[Task data]
[Start of Attachment]

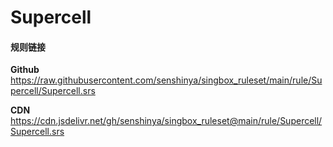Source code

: # Supercell

#### 规则链接

**Github**
https://raw.githubusercontent.com/senshinya/singbox_ruleset/main/rule/Supercell/Supercell.srs

**CDN**
https://cdn.jsdelivr.net/gh/senshinya/singbox_ruleset@main/rule/Supercell/Supercell.srs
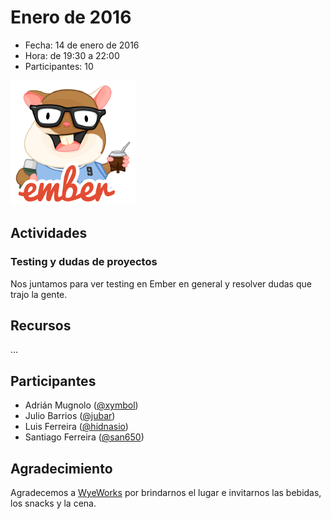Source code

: # Enero de 2016

* Fecha: 14 de enero de 2016
* Hora: de 19:30 a 22:00
* Participantes: 10

![Foto](./photo.png)

## Actividades

### Testing y dudas de proyectos

Nos juntamos para ver testing en Ember en general y resolver dudas que trajo la
gente.

## Recursos

...

## Participantes

* Adrián Mugnolo ([@xymbol](https://github.com/xymbol))
* Julio Barrios ([@jubar](https://github.com/jubar))
* Luis Ferreira ([@hidnasio](https://github.com/hidnasio))
* Santiago Ferreira ([@san650](https://github.com/san650))

## Agradecimiento

Agradecemos a [WyeWorks](https://wyeworks.com/) por brindarnos el lugar e
invitarnos las bebidas, los snacks y la cena.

[End of Attachment]

[Task to complete] Rewrite the data above exactly as given, but omit the images.

[Exercise output]
Source code

: # Supercell

#### 规则链接

**Github**
https://raw.githubusercontent.com/senshinya/singbox_ruleset/main/rule/Supercell/Supercell.srs

**CDN**
https://cdn.jsdelivr.net/gh/senshinya/singbox_ruleset@main/rule/Supercell/Supercell.srs
Source code

: # Enero de 2016

* Fecha: 14 de enero de 2016
* Hora: de 19:30 a 22:00
* Participantes: 10

![Foto](./photo.png)

## Actividades

### Testing y dudas de proyectos

Nos juntamos para ver testing en Ember en general y resolver dudas que trajo la
gente.

## Recursos

...

## Participantes

* Adrián Mugnolo ([@xymbol](https://github.com/xymbol))
* Julio Barrios ([@jubar](https://github.com/jubar))
* Luis Ferreira ([@hidnasio](https://github.com/hidnasio))
* Santiago Ferreira ([@san650](https://github.com/san650))

## Agradecimiento

Agradecemos a [WyeWorks](https://wyeworks.com/) por brindarnos el lugar e
invitarnos las bebidas, los snacks y la cena.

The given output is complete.